I get to the rumbling steps and climb them. My bus seat is where I left it. Right there it is, six hours from one place and six hours from another.
My hands smell like canned food. I think about the toilet at the back of the bus. It is one-half of a port-a-potty.
I think of the luxury of water and soap.
“You heard it! You heard what she called me!” I hear from the front of the bus.
A black man walks past me. He’s frowning and shaking his head.
I look up. A new bus driver climbs the steps. He snatches the intercom. He faces us, and his head nears the roof of the bus. Sun glints off his grey crewcut and his black sunglasses. He stands with his feet far apart.
He twists the intercom up to his mouth at a hard angle.
“There are rules on this bus,” the speakers above all our heads tell us.
The bus driver turns away and jams the intercom back in place. He faces us again and plants his feet. “There will be no alcohol.” His voice shoots over all 50 seats and bounces back to him.
“There will be absolutely no drugs of any kind.” Pause. The black lenses stare at the back of the bus and don’t move.
“Some drivers will ask you to leave.” The black lenses don’t even jiggle as he plants his feet an inch further apart. His hands remain fists at his sides. “I am not like some drivers. I will pull this bus over. We will all sit and wait for the police to arrive.”
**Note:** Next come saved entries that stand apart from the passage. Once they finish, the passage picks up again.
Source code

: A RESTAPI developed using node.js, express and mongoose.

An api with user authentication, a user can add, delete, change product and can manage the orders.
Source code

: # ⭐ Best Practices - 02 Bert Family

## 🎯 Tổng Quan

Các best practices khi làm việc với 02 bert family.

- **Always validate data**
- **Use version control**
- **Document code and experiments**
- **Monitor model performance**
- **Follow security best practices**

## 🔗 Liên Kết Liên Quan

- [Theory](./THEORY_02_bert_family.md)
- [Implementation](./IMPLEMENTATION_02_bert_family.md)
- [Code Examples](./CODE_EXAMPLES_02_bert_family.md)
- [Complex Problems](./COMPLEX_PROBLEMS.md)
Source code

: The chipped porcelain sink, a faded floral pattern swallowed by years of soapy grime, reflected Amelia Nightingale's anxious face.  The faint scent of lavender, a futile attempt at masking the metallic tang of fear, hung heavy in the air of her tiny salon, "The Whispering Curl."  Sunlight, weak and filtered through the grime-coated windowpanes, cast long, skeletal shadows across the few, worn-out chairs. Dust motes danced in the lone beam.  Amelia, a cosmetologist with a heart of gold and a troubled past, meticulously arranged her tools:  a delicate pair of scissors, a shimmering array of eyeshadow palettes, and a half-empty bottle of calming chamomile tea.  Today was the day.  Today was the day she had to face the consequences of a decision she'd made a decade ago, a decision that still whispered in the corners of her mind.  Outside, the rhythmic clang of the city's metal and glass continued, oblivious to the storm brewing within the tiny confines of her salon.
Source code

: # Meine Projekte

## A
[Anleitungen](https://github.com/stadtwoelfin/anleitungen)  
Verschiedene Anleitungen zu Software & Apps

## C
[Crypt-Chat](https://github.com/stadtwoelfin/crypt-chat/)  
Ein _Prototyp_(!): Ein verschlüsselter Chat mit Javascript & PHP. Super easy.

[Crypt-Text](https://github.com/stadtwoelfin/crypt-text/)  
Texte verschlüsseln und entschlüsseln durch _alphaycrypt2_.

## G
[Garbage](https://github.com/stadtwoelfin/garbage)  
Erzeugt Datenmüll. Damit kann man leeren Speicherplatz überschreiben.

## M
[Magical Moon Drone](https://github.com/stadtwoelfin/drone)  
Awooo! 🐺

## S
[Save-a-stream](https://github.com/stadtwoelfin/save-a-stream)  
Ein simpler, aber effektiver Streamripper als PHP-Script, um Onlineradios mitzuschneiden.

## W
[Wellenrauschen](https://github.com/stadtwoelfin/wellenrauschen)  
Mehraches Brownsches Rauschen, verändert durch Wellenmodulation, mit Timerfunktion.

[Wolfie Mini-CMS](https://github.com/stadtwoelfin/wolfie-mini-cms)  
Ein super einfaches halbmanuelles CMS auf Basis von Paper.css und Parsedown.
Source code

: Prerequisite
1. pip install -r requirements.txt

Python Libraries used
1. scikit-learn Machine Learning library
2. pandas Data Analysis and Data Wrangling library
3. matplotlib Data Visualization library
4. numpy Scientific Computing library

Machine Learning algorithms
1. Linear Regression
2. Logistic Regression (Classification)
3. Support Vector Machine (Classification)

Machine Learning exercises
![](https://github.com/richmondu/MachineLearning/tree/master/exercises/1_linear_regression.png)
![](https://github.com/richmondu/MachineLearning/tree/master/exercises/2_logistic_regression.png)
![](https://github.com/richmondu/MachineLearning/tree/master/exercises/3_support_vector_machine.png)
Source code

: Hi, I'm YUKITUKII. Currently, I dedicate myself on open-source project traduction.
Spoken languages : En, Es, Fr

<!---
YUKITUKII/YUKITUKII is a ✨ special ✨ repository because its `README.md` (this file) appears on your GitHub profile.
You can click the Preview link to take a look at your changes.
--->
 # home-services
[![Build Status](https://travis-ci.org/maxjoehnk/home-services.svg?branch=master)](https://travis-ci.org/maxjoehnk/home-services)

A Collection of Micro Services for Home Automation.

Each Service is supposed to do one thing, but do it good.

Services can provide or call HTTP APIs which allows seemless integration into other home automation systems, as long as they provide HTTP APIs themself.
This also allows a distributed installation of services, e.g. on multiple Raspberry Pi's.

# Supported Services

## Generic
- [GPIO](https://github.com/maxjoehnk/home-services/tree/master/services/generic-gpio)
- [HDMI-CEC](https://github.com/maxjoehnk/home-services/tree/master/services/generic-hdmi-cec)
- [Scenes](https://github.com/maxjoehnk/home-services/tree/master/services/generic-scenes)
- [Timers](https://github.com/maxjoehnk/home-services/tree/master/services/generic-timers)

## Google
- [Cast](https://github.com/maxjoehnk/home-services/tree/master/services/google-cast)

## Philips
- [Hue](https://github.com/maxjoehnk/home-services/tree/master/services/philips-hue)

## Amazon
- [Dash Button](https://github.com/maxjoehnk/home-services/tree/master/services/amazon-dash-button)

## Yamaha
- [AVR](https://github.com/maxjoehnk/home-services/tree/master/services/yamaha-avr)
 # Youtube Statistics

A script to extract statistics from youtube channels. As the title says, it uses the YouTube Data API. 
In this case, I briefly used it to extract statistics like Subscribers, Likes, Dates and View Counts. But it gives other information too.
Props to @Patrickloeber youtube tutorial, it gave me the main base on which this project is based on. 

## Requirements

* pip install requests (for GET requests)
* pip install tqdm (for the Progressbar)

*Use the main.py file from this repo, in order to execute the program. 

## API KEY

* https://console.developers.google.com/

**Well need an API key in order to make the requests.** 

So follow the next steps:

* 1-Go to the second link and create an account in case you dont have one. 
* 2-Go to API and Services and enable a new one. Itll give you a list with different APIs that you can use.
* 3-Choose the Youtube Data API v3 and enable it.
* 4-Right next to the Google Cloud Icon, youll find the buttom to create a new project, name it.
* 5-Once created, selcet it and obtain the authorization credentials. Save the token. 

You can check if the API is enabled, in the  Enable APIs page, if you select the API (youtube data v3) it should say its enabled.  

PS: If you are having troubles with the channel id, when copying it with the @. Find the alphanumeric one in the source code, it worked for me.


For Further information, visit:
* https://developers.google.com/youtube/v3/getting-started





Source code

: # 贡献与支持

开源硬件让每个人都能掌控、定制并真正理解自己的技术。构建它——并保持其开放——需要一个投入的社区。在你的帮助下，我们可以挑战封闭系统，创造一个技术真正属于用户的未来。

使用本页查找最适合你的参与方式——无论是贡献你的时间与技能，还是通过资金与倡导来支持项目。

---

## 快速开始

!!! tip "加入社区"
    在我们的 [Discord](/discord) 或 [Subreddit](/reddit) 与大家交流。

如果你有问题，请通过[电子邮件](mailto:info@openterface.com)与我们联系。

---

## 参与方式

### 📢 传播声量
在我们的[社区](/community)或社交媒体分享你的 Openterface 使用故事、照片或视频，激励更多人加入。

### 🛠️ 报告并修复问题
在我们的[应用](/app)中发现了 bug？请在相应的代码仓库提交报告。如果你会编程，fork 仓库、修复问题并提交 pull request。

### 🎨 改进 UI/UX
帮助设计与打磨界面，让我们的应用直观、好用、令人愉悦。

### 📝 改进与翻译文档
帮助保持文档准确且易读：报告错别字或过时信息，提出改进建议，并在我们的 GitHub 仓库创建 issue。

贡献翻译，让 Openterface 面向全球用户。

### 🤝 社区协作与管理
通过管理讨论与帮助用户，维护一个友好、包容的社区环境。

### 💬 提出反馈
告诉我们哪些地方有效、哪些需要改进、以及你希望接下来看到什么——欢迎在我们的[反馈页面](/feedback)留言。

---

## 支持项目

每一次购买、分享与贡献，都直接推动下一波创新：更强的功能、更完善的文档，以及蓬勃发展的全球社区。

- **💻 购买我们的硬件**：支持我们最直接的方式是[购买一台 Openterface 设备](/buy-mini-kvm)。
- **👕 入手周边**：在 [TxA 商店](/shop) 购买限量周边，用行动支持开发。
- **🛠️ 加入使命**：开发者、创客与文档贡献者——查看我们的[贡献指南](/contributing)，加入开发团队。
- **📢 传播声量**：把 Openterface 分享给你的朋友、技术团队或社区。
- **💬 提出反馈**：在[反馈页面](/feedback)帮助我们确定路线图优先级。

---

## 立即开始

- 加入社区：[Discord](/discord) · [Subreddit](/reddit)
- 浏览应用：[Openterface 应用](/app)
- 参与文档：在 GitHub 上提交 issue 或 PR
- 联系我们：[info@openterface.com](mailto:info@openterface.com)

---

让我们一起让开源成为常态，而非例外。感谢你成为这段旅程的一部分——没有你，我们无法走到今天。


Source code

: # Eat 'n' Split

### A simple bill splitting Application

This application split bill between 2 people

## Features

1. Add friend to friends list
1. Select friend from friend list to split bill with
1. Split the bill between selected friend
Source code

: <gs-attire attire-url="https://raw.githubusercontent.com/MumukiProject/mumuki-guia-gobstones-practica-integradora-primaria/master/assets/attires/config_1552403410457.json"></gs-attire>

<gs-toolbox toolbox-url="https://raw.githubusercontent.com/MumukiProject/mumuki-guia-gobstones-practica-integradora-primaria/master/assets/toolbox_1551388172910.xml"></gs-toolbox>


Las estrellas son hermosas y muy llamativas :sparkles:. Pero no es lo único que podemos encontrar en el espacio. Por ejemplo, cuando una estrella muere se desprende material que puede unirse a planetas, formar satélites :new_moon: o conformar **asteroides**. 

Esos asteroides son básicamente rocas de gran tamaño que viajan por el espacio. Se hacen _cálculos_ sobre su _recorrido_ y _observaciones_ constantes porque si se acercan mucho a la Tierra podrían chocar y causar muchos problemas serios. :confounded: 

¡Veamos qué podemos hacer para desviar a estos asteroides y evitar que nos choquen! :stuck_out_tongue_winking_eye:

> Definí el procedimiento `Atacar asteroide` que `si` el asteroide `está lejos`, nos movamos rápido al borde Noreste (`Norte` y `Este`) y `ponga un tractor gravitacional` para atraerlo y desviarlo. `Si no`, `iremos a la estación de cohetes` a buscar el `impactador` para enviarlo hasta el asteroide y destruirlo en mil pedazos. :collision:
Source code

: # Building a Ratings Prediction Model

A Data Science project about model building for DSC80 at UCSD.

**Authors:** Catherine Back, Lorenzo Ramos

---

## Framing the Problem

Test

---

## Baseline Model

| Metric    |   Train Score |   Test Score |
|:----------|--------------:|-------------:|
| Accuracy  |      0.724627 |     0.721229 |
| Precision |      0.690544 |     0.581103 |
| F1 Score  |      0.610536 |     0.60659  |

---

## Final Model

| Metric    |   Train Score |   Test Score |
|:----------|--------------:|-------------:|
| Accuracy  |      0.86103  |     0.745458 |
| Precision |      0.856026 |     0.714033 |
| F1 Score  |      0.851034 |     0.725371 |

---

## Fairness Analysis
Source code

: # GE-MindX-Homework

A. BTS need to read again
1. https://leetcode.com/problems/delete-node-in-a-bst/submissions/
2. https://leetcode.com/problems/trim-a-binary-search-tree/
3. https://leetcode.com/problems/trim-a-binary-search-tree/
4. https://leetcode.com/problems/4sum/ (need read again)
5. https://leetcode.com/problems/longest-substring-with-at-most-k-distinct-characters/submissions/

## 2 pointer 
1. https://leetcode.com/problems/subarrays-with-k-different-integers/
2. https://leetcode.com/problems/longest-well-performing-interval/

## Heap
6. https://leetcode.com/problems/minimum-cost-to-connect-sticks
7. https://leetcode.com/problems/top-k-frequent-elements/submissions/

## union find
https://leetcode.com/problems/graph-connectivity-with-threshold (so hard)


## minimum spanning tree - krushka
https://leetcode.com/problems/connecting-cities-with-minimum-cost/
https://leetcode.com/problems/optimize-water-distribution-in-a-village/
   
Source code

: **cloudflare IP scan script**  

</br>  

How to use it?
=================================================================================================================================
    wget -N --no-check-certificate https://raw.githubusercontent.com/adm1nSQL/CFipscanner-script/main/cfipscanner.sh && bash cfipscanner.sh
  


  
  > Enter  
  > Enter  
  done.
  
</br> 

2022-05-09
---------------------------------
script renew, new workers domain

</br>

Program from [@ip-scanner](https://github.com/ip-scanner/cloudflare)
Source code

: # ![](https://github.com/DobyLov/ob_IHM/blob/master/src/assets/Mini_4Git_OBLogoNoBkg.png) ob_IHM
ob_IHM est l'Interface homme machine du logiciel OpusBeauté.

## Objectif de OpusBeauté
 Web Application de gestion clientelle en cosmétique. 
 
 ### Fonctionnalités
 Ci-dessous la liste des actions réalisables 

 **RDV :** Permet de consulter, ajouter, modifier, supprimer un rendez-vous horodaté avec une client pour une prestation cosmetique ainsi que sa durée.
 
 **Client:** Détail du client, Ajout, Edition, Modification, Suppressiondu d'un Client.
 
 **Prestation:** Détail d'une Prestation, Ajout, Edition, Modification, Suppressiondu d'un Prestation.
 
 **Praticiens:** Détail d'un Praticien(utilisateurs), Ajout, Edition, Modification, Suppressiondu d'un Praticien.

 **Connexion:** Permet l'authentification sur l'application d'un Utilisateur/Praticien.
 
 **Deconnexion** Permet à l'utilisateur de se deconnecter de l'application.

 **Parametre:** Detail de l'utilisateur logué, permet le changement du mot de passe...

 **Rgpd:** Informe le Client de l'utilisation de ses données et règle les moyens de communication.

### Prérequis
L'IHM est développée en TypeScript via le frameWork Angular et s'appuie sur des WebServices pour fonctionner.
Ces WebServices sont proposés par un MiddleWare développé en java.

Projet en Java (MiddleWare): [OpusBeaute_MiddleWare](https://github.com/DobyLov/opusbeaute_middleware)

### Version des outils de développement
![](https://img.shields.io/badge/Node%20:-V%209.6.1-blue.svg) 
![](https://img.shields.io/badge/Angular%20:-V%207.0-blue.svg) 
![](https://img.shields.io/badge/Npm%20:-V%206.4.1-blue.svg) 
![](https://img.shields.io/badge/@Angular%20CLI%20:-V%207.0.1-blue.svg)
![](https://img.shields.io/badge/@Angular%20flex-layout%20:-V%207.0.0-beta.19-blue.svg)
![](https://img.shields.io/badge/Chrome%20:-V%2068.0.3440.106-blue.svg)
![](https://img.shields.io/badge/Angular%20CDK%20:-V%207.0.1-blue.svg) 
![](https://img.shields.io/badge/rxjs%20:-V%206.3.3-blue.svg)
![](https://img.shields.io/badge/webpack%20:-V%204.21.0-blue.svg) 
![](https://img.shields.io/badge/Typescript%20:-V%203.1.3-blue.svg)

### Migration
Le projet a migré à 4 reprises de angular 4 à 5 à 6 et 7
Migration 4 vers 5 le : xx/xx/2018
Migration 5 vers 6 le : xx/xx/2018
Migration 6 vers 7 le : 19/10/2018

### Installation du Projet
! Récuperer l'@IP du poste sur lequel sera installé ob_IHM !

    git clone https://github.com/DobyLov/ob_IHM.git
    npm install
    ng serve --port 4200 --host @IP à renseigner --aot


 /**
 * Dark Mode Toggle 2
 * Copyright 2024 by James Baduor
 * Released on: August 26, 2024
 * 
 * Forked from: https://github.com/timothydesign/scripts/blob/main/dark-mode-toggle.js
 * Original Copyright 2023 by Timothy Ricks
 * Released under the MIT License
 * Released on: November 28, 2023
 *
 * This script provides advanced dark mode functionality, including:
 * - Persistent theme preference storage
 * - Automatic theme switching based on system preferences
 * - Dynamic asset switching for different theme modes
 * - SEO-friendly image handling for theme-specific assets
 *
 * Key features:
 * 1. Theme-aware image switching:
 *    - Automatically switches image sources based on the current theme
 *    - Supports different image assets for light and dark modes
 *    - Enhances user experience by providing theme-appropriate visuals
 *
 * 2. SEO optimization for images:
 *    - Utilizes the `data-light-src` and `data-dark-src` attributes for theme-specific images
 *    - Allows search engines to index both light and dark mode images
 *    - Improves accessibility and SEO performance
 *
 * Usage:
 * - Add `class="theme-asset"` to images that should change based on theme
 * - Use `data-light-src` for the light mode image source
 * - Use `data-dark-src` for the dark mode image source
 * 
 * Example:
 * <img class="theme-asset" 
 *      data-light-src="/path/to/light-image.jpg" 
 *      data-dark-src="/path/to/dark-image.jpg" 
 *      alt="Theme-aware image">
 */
An Asian man stands up. He is toward the front of the bus, and I can see him over the seats. His flannel shirt is new, and the blue squares peeking through the design are nearly flourescent. He steps into the aisle and points back at a seat.
“She said I am not an American!” he yells. His black beard touches his chest. It has no straggling hairs.
“Sit down, sir,” says the bus driver.
The engine fires to life, and we all rock back as the bus pulls forward. The bus turns, and the freeway entrance opens up toward us. We begin to climb the up.
“I’m getting my gun!” She is loud. We all hear it. We have all heard this colorful woman’s voice before.
“She said I am not an American!” a man’s voice bounces off all the seats.
The intercom crackles as we get to the top of the onramp: “We are getting off at the next exit.” Click.
At another parking lot at another gas station, we all sit and idle.
The driver yells.
The woman yells.
The bearded man sprints down the aisle.
He leaps left and right. “Do I smell like alcohol to you?” the bearded man yells. He leans down and exhales in a passenger’s face. A head presses back against the top of the seat. The head’s response is silence. “Do I smell like alcohol to you?” he yells again. He darts across the aisle and repeats the process.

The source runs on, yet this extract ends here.